Task description -> Only the lines from the top of the data through the one with "Researchers studying cross-situational" are to be written out, each exactly as it stands.

(Stored data entries)
* * * * * * * * *
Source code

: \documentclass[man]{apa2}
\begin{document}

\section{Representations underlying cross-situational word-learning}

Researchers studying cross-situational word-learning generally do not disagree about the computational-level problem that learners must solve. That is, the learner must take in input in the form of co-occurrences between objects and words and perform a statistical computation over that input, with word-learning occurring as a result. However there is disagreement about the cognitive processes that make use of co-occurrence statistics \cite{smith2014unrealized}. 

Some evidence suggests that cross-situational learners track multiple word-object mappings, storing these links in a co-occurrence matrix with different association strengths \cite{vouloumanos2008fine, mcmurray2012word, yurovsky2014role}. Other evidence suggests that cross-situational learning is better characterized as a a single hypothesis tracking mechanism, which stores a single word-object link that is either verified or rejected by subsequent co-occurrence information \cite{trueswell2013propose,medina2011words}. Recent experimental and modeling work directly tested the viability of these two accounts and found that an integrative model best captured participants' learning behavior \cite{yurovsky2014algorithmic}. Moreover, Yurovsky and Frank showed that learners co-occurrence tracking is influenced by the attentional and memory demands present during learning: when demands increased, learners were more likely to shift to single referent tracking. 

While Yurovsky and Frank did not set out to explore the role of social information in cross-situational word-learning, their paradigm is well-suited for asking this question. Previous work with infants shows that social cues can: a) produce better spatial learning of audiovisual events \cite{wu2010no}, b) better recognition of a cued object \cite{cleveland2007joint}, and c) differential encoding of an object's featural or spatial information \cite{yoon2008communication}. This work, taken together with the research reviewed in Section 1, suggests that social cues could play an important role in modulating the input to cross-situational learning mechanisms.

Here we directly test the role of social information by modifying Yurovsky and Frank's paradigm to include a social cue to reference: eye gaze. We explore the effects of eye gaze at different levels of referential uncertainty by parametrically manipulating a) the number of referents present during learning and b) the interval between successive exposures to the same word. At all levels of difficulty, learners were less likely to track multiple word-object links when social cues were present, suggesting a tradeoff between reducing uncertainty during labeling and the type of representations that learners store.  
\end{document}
* * * * * * * * *
Solution to the problem ->
Source code

: \documentclass[man]{apa2}
\begin{document}

\section{Representations underlying cross-situational word-learning}

Researchers studying cross-situational word-learning generally do not disagree about the computational-level problem that learners must solve. That is, the learner must take in input in the form of co-occurrences between objects and words and perform a statistical computation over that input, with word-learning occurring as a result. However there is disagreement about the cognitive processes that make use of co-occurrence statistics \cite{smith2014unrealized}. 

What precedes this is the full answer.